Hong Kong and the United States have been the preferred destinations for Chinese property investors, the JLL report said. Property in the US has been made even more attractive as the dollar has appreciated in value at the same time the renminbi has been declining, the report added.
One of the biggest property deals in Hong Kong was the sale of both towers of developer Wheelock and Co.’s One Harbourgate complex in Kowloon to mainland investors, JLL said. Insurance giant China Life acquiring the west tower for HK$5.86 billion in November, while Shenzhen billionaire Chen Hongtian’s Cheung Kei Holdings picked up the east tower for HK$4.5 billion.
“In the last year, Chinese companies have invested more than RMB 28 billion into Hong Kong properties,” said Oscar Chan from JLL’s China Capital Markets team. “This hunger for Hong Kong real estate shows not only the growing international footprint of many mainland companies, but also the growing recognition of the value of holding properties valued in different currencies.”
New York has also been a major target for Chinese investors, with sovereign wealth fund CIC investing $700 million into New York Plaza in Manhattan in May, and China Life partnering with US developer RXR to buy a New York office tower for $1.65 billion that same month.

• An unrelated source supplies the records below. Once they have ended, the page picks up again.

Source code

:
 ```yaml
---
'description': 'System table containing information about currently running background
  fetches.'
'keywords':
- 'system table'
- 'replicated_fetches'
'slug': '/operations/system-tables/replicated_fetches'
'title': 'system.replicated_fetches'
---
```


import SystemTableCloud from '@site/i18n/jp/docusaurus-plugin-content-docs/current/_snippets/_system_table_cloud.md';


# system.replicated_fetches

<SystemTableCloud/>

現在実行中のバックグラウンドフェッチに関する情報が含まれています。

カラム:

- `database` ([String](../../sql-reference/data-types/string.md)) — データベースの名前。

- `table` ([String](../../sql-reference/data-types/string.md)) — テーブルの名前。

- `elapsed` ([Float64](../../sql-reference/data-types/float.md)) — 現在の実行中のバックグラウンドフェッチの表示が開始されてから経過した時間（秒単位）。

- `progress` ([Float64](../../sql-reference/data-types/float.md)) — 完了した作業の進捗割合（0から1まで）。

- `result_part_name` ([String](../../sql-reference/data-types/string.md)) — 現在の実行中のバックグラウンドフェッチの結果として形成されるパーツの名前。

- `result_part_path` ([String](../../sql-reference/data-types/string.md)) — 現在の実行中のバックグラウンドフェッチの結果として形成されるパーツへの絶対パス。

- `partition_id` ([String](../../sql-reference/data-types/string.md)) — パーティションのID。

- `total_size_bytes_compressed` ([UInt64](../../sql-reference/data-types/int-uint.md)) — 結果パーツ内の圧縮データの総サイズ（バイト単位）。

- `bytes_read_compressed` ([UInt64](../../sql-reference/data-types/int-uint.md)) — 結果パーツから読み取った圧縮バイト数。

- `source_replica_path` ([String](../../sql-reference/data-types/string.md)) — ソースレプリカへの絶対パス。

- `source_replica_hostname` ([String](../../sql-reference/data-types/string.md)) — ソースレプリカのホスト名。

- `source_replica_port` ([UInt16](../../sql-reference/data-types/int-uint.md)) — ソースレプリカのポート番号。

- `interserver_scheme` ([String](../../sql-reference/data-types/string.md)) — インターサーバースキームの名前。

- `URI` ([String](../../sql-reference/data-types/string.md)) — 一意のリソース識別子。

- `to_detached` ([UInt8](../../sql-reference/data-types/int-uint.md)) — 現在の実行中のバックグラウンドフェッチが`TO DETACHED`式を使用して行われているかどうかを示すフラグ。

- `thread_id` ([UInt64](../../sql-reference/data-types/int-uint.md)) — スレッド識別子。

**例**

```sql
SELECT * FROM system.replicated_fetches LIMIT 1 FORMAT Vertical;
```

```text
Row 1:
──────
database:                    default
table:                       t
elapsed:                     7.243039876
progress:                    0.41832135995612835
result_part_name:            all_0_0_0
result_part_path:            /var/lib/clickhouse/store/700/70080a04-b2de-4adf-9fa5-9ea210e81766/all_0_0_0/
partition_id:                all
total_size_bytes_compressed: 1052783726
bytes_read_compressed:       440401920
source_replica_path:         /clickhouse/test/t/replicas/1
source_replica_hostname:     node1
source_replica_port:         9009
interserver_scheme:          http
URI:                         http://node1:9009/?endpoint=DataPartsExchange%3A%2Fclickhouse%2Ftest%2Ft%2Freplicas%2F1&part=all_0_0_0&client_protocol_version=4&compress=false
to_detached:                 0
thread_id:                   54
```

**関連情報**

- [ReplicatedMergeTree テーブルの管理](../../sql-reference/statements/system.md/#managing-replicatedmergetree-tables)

“As Chinese investors become more experienced in cross-border deals, Chinese institutions have played a part in some of this year’s largest transactions in the world’s biggest real estate market,” said Darren Xia, head of JLL’s International Capital Group for China. “Buying foreign currency-denominated assets helps China’s biggest investors to diversify their portfolios,” he added.
The real estate investment activity has not been limited to overseas property. “Besides acquiring overseas assets, China’s institutional investors have also been shopping for more real estate domestically, as property values continue to climb in the mainland’s key commercial hubs,” said Johnny Shao, head of Capital Markets in East China for JLL.
Developer SOHO China last month sold SOHO Century Plaza in Shanghai’s Pudong district to Guohua Life Insurance for RMB 3.2 billion, just five years after acquiring the project for RMB 1.89 billion.
JLL pointed out that the insurance business is rapidly growing in China, with premium revenue for the insurance industry nearly doubling over the last five years to RMB 2.4 trillion in 2015, from just RMB 1.3 trillion in 2010.
JLL also said that some analysts anticipate that the People’s Bank of China may allow the renminbi to depreciate as much as a further three percent this year, which should encourage even more property investment.